In my world, we have had more less steady economic progress for years, broken by the Great Recession. Thus, we've had a radically departure from what was basically working OK -- from a macroeconomic perspective, that is -- and we need to figure out how to get back on track.

In your world, things have been going to hell for years, in a handbasket, and we have been in denial, papering over problems and trying to avoid the inevitable day of reckoning. Things need to get even worse before they can get better, and anything that doesn't involve grappling with our most fundamental problems and making some radical changes is counterproductive because it distracts us from the deep shit we're in.

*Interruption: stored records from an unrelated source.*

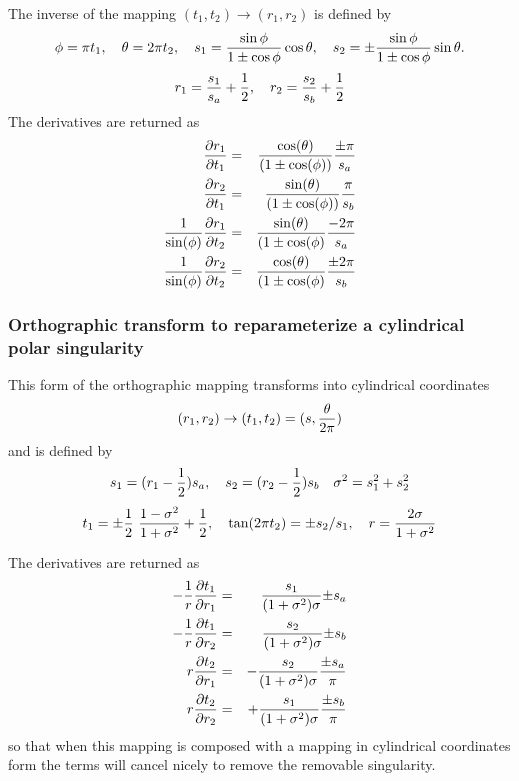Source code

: The inverse of the mapping $(t_1,t_2)\rightarrow (r_1,r_2)$ is defined by
\[
 \phi = \pi t_1, \quad \theta = 2\pi t_2, \quad
 s_1={\sin\phi\over1\pm\cos\phi}\cos\theta,\quad
 s_2=\pm{\sin\phi\over1\pm\cos\phi}\sin\theta.
\]
\[
 r_1={s_1\over s_a}+\half , \quad  r_2={s_2\over s_b}+\half
\]
The derivatives are returned as
\begin{eqnarray*}
{\partial r_1 \over \partial t_1 } &=& {\cos(\theta) \over (1\pm\cos(\phi))} {\pm \pi \over s_a}  \\
{\partial r_2 \over \partial t_1 } &=& {\sin(\theta) \over (1\pm\cos(\phi))} {\pi \over s_b}  \\
{1\over\sin(\phi)}{\partial r_1\over\partial t_2} &=& {\sin(\theta)\over(1\pm\cos(\phi)} {-2\pi\over s_a}  \\
{1\over\sin(\phi)}{\partial r_2\over \partial t_2}&=&{\cos(\theta) \over (1\pm\cos(\phi)}{\pm 2\pi \over s_b}  
\end{eqnarray*}

\subsubsection{Orthographic transform to reparameterize a cylindrical polar singularity}

This form of the orthographic mapping transforms into cylindrical coordinates
\[
      (r_1,r_2) \rightarrow (t_1,t_2) = (s,{\theta\over 2\pi})
\]
and is defined by
\[
      s_1 = (r_1-{1\over2}) s_a, \quad s_2 = ( r_2 - {1\over2} ) s_b
    \quad \ss^2=s_1^2 + s_2^2
\]
\[
 t_1 = \pm\half ~{1-\ss^2\over 1+\ss^2}+\half,\quad
 \tan(2\pi t_2) = \pm s_2/s_1, \quad  r = {2 \ss\over 1+\ss^2}  
\]

The derivatives are returned as
\begin{eqnarray*}
-{1\over r} {\partial t_1 \over \partial r_1 } &=& {s_1 \over (1+\ss^2) \ss } {\pm s_a }  \\
-{1\over r} {\partial t_1 \over \partial r_2 } &=& {s_2 \over (1+\ss^2) \ss } {\pm s_b }  \\
r {\partial t_2 \over \partial r_1 } &=& -{s_2 \over (1+\ss^2) \ss } {\pm s_a\over \pi}  \\
r {\partial t_2 \over \partial r_2 } &=& +{s_1 \over (1+\ss^2) \ss } {\pm s_b\over \pi}  
\end{eqnarray*}
so that when this mapping is composed with a mapping in cylindrical coordinates form the
terms will cancel nicely to remove the removable singularity.

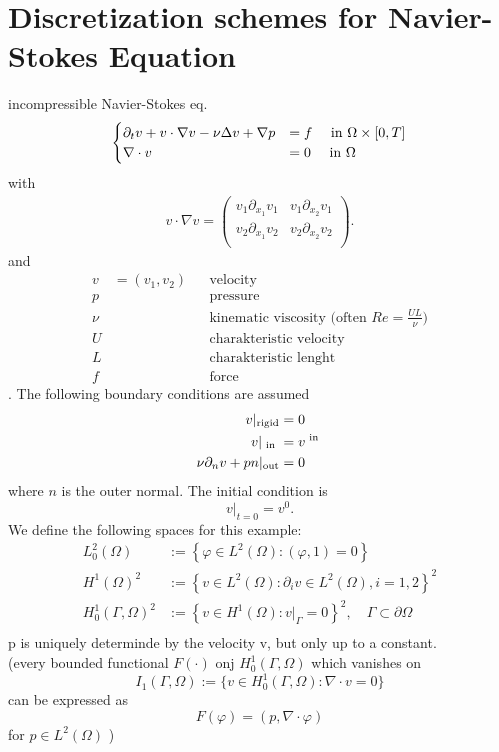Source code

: \section{Discretization schemes for Navier-Stokes Equation}
incompressible Navier-Stokes eq.
\begin{align*}
	\begin{cases}
	\partial_t v + v \cdot \nabla v - \nu \Delta v + \nabla p &= f \quad \text{ in } \Omega \times [0,T]\\
	\nabla \cdot v &=0 \quad \text{ in } \Omega 
	\end{cases}
\end{align*}
with 
\begin{align*}
	v \cdot \nabla v  =
	\begin{pmatrix}
	v_1 \partial_{x_1}v_1& v_1\partial_{x_2}v_1\\
	v_2 \partial_{x_1}v_2& v_2\partial_{x_2}v_2\\
	\end{pmatrix}.
\end{align*}
and 
\begin{align*}
	v &= (v_1,v_2) && \text{velocity}\\
	p&&& \text{pressure}\\
	\nu &&& \text{kinematic viscosity (often } Re = \frac{UL}{\nu})\\
	U && &\text{charakteristic velocity}\\
	L && &\text{charakteristic lenght}\\
	f && &\text{force }
\end{align*}.
The following boundary conditions are assumed
\begin{align*}
	v|_{\text{rigid}} &= 0\\
	v|_{\text{ in }} &= v^{\text{ in }}\\
	\nu \partial_nv+ pn|_{\text{out}} &=0\\
\end{align*}
where $n$ is the outer normal. The initial condition is
\begin{equation*}
	v|_{t=0}=v^0.
\end{equation*}
We define the following spaces for this example:
\begin{align*}
	L^2_0(\Omega) &:= \left \{ \varphi \in L^2(\Omega)\colon (\varphi,1)=0  \right\}\\
	H^1(\Omega)^2 &:= \left \{ v \in L^2(\Omega)\colon \partial_i v \in L^2(\Omega), i=1,2  \right\}^2\\
	H^1_0(\Gamma,\Omega)^2 &:= \left \{ v \in H^1(\Omega)\colon v|_\Gamma =0 \right\}^2, \quad \Gamma \subset \partial \Omega\\
\end{align*}
p is uniquely determinde by the velocity v, but only up to a constant.\\
(every bounded functional $F(\cdot)$ onj $H^1_0(\Gamma,\Omega)$ which vanishes on 
\begin{equation*}
	I_1(\Gamma,\Omega) := \{v \in H^1_0(\Gamma,\Omega)\colon \nabla\cdot v =0 \}
\end{equation*}
can be expressed as 
\begin{equation*}
	F(\varphi) = (p, \nabla \cdot \varphi)
\end{equation*}
for $p \in L^2(\Omega)$ )\\
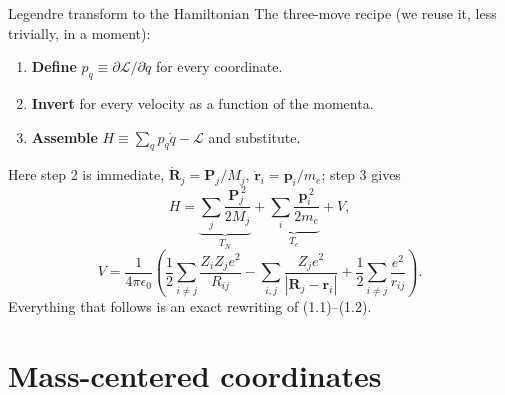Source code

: \documentclass[aspectratio=169,10pt]{beamer}
\newcommand{\stagenum}{0}
\newcommand{\setstage}[1]{\renewcommand{\stagenum}{#1}}
\begin{document}
\begin{frame}{Legendre transform to the Hamiltonian}
\setstage{1}
The three-move recipe (we reuse it, less trivially, in a moment):
\begin{enumerate}
  \item \textbf{Define} $p_q\equiv\partial \mathcal L/\partial\dot q$ for every coordinate.
  \item \textbf{Invert} for every velocity as a function of the momenta.
  \item \textbf{Assemble} $H\equiv\sum_qp_q\dot q-\mathcal L$ and substitute.
\end{enumerate}
Here step 2 is immediate, $\dot{\mathbf R}_j=\mathbf P_j/M_j$, $\dot{\mathbf r}_i=\mathbf p_i/m_e$; step 3 gives
\begin{equation*}
H = \underbrace{\sum_{j}\frac{\mathbf{P}_j^{\,2}}{2M_j}}_{T_N} + \underbrace{\sum_{i}\frac{\mathbf{p}_i^{\,2}}{2m_e}}_{T_e} + V, \tag{1.1}
\end{equation*}
\begin{equation*}
V = \frac{1}{4\pi\epsilon_0}\left(\frac12\sum_{i\ne j}\frac{Z_i Z_j e^2}{R_{ij}} - \sum_{i,j}\frac{Z_j e^2}{|\mathbf{R}_j-\mathbf{r}_i|} + \frac12\sum_{i\ne j}\frac{e^2}{r_{ij}}\right). \tag{1.2}
\end{equation*}
\vspace{0.5ex}
\centering\footnotesize Everything that follows is an exact rewriting of (1.1)--(1.2).
\end{frame}

\setstage{1}
\section{Mass-centered coordinates}
\end{document}
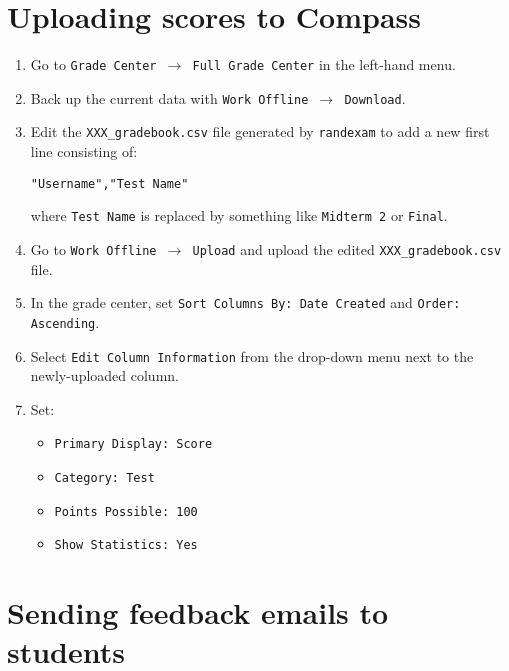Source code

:\documentclass{article}
\begin{document}
\section{Uploading scores to Compass}

\begin{enumerate}
\item Go to \texttt{Grade Center $\to$ Full Grade Center} in the
  left-hand menu.
\item Back up the current data with \texttt{Work Offline $\to$
    Download}.
\item Edit the \texttt{XXX_gradebook.csv} file generated by
  \texttt{randexam} to add a new first line consisting of:
  \begin{center}
    \texttt{"Username","Test Name"}
  \end{center}
  where \texttt{Test Name} is replaced by something like
  \texttt{Midterm 2} or \texttt{Final}.
\item Go to \texttt{Work Offline $\to$ Upload} and upload the edited
  \texttt{XXX_gradebook.csv} file.
\item In the grade center, set \texttt{Sort Columns By: Date Created}
  and \texttt{Order: Ascending}.
\item Select \texttt{Edit Column Information} from the drop-down menu
  next to the newly-uploaded column.
\item Set:
  \begin{itemize}
  \item \texttt{Primary Display: Score}
  \item \texttt{Category: Test}
  \item \texttt{Points Possible: 100}
  \item \texttt{Show Statistics: Yes}
  \end{itemize}
\end{enumerate}

\section{Sending feedback emails to students}
\end{document}
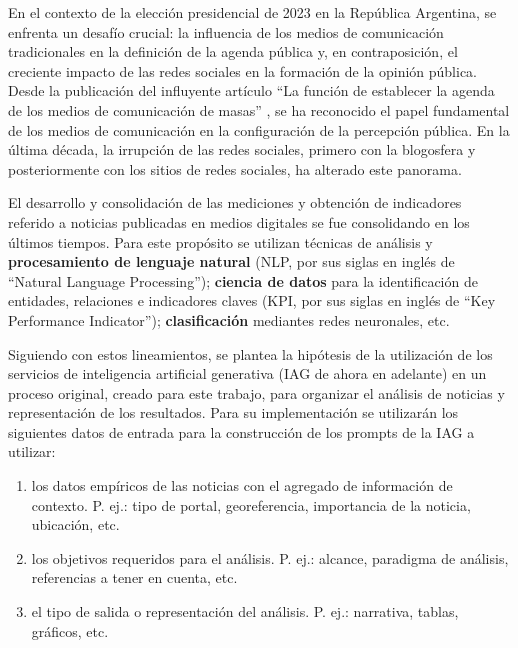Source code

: \documentclass[12pt]{article}
\begin{document}
En el contexto de la elección presidencial de 2023 en la República Argentina, se enfrenta un desafío crucial: la influencia de los medios de comunicación tradicionales en la definición de la agenda pública y, en contraposición, el creciente impacto de las redes sociales en la formación de la opinión pública. Desde la publicación del influyente artículo ``La función de establecer la agenda de los medios de comunicación de masas'' \cite{mccombs:1972}, se ha reconocido el papel fundamental de los medios de comunicación en la configuración de la percepción pública. En la última década, la irrupción de las redes sociales, primero con la blogosfera y posteriormente con los sitios de redes sociales, ha alterado este panorama.


El desarrollo y consolidación de las mediciones y obtención de indicadores referido a noticias publicadas en medios digitales se fue consolidando en los últimos tiempos. Para este propósito se utilizan técnicas de análisis y \textbf{procesamiento de lenguaje natural} (NLP, por sus siglas en inglés de ``Natural Language Processing''); \textbf{ciencia de datos} para la identificación de entidades, relaciones e indicadores claves (KPI, por sus siglas en inglés de ``Key Performance Indicator''); \textbf{clasificación} mediantes redes neuronales, etc. 

Siguiendo con estos lineamientos, se plantea la hipótesis de la utilización de los servicios de inteligencia artificial generativa (IAG de ahora en adelante) en un proceso original, creado para este trabajo, para organizar el análisis de noticias y representación de los resultados. Para su implementación se utilizarán los siguientes datos de entrada para la construcción de los prompts de la IAG a utilizar: 

    \begin{enumerate}
        \item los datos empíricos de las noticias con el agregado de información de contexto. P. ej.:  tipo de portal, georeferencia, importancia de la noticia, ubicación, etc.
        \item los objetivos requeridos para el análisis. P. ej.: alcance, paradigma de análisis, referencias a tener en cuenta, etc.
        \item el tipo de salida o representación del análisis. P. ej.: narrativa, tablas, gráficos, etc.
    \end{enumerate}

\end{document}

Now, I don't really think there's much point in arguing about whether things were basically good or basically bad before the Great Recession, partly because I've overstated our differences above and we surely both will agree that there was some good and some bad and the truth lies somewhere in the middle, but more fundamentally because to me the important question is not whether we're all swimming our way to heaven in gravy or riding the shitter down to hell, but what we can do on the margin, right now, to improve things as we go. Which is to say, I'm more focused on the question of how we respond to the specific economic problem we have now.

What I hear you saying is, there's no demand, but everyone is broke so there isn't going to be any demand anyway, so let's talk about spurring investment. (At a macro level, this is silly. We are richer than we have ever been before.) But that's not an explanation for why things are different the last few years.

Here is Krugman's story, which makes a lot of sense to me:

Quote:
What, after all, is the story of this crisis? The simple take many of us have now adopted, which I think gets at most of it, runs along the lines of my Sam and Janet story. At any given time there are some people who would like to borrow more at current interest rates, but are constrained by norms about how much debt is too much. If these norms are loosened, they will borrow more — which is in fact what happened between around 1980 and 2007, as deregulation, financial innovations nobody understood, and general complacency led to a broad willingness to accept higher leverage.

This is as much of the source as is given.